“I’m going out to fish,” Simon Peter told them, and they said, “We’ll go with you.”John 21:3
Each of you must use whatever gift you have received to serve others, faithfully administering God’s grace in its various forms.1 Peter 4:10
In the film, Free Burma Rangers, we meet Dave and Karen Eubanks who (together with their children) serve God and people in a very particular way—as foreign missionaries on the frontlines of war. While few of us will
serve God in the same way, the Eubanks’ particular story can inspire each of us to serve God and people in our own particular way. Here are three insights we can learn from their example:
Notice the way God has wired and gifted you. The apostle Peter, even before he met Jesus and long before he spearheaded the Jerusalem revival, was a natural leader and go-getter. In fact, these qualities and gifts were clues about the way God would later use him. Similarly, Dave grew up with missionary parents in the Far East, but felt more cut out for life as a soldier. “I’m more of an action guy,” he thought. Both his upbringing and his experience of war prepared him for his later calling. Karen, not previously experienced in war settings or missionary work, nonetheless found herself wired by God with unusual supplies of emotional and physical resilience (evidenced by her summiting an icy mountain peak on their first date). Open to challenge, she understands Dave’s marriage proposal to her is an invitation to go all-in—she says yes and they dive right into the action by honeymooning in the Burmese civil war!
Love, learn from and serve all people.

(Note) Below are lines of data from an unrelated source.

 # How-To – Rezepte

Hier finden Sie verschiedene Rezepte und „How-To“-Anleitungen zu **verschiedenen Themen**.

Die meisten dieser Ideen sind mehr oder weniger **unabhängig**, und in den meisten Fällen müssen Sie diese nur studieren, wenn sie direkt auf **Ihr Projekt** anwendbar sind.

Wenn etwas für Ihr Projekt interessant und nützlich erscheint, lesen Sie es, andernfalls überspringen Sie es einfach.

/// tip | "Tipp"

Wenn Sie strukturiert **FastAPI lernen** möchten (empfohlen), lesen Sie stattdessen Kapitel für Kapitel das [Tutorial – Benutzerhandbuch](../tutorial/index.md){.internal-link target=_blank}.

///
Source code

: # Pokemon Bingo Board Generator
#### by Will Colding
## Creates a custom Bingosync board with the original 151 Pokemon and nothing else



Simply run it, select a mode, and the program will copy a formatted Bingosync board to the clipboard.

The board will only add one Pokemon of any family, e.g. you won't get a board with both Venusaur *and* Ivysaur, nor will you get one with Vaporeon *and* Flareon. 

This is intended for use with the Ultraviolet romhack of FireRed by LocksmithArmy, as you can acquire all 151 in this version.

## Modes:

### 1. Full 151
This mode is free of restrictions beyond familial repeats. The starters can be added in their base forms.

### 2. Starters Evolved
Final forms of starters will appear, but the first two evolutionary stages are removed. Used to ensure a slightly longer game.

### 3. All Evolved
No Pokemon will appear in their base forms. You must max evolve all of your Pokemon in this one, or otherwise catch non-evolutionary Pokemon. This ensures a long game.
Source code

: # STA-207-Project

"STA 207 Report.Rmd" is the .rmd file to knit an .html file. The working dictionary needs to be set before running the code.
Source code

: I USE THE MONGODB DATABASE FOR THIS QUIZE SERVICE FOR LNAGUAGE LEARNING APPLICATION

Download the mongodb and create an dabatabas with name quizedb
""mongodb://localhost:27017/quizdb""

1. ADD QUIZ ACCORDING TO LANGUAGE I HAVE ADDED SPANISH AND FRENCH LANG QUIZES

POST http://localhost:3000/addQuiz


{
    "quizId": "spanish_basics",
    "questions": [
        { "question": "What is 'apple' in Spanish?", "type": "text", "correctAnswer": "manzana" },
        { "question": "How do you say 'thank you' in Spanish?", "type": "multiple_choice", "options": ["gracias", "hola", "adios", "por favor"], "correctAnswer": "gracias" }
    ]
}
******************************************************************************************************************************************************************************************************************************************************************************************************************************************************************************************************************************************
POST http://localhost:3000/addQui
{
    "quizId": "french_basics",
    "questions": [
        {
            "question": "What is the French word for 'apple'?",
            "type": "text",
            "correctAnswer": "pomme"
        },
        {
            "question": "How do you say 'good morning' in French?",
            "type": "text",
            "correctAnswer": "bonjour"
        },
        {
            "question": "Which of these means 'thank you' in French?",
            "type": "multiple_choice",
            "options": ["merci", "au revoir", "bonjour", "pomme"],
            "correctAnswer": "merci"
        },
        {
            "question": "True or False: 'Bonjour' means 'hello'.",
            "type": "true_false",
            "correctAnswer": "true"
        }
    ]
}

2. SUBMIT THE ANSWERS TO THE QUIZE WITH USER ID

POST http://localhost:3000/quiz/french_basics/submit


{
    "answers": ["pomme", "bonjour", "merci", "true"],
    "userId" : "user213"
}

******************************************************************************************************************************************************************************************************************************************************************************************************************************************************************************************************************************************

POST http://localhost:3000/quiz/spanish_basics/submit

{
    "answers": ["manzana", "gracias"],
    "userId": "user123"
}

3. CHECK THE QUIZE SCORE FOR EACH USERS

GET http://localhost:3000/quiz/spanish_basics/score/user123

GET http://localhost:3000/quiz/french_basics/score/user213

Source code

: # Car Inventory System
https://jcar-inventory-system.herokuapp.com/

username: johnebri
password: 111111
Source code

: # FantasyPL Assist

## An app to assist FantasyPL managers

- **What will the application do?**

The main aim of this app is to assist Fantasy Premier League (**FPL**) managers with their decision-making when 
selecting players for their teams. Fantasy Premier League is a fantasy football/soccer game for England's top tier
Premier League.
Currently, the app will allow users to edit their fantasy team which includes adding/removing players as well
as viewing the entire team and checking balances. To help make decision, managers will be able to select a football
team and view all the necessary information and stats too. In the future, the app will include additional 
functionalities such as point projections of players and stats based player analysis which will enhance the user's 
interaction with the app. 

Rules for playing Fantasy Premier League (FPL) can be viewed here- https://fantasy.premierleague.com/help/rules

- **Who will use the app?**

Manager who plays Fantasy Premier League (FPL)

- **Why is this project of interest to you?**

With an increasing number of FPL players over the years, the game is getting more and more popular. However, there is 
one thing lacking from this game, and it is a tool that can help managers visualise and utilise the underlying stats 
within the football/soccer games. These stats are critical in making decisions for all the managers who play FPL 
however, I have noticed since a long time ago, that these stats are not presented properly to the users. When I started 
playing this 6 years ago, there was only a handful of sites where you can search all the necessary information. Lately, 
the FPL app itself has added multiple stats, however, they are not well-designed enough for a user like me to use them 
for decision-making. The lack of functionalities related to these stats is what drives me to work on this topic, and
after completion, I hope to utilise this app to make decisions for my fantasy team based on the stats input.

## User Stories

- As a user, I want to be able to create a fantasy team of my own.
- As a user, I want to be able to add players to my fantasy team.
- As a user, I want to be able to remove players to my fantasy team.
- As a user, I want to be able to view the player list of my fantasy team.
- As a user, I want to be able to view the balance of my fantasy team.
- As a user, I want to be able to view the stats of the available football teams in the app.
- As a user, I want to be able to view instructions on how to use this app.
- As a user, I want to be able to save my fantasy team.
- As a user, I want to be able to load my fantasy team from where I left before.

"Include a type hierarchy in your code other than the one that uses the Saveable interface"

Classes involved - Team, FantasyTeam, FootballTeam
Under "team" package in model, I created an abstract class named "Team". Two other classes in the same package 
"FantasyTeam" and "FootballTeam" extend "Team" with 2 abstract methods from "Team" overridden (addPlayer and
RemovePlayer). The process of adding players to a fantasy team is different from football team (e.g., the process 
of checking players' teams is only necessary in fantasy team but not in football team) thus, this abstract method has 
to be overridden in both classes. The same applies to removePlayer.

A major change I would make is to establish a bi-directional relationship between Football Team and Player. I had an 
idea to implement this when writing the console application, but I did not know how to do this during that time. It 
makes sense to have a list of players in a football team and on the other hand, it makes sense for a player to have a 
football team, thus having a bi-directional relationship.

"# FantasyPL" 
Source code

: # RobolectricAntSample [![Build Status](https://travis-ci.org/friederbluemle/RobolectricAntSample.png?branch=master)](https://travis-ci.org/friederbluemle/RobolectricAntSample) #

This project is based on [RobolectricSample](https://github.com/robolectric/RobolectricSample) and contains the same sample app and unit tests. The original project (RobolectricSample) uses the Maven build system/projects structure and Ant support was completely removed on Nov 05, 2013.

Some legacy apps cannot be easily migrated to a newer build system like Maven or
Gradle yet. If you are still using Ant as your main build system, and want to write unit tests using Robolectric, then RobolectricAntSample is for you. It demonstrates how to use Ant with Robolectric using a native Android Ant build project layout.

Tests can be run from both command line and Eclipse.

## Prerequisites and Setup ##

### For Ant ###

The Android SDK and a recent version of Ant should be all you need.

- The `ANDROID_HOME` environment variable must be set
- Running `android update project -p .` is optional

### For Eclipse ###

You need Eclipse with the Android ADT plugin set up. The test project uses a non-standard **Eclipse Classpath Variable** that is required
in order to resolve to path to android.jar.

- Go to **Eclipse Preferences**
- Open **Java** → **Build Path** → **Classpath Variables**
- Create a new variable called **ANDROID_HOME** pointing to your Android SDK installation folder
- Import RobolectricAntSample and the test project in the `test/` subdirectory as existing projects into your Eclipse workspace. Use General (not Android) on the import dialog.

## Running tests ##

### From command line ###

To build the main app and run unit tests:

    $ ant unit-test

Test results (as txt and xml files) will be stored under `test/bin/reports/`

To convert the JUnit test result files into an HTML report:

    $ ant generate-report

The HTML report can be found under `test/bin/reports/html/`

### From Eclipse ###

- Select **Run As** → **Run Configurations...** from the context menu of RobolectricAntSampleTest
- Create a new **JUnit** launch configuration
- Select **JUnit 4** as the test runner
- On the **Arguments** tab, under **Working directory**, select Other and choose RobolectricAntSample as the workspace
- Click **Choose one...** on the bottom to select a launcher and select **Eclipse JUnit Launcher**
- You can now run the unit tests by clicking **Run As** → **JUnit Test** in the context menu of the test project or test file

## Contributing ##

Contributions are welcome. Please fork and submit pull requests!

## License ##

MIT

All gifts are given so that we can serve others. As Dave himself says, “Every person in the world is someone who has something beautiful… we can love, learn from and build them up—every person, everywhere.” Taking this approach to every person we meet will surely revolutionize our lives and ministries.
Especially serve people in need. The Eubanks family didn’t set out to help the 1.5 million people their organization has now impacted. Initially, they merely set out to help just one person at a time. Dave shares his philosophy in the documentary, saying: “I will help one person at least, and they will be glad, and I will be glad. [I will] go to the sounds of the guns, go to the need, and trust God to show [me] how [to] be useful.” No matter how many people we may want to help, we must treat each and every person we encounter with the God-given dignity they deserve.
- Do you see each and every person as someone to love and learn from?
- How has God wired you in terms of experience, passions and gifting? How might this be a clue to the ways God might want to use you?
- What person in need in the next day might you serve?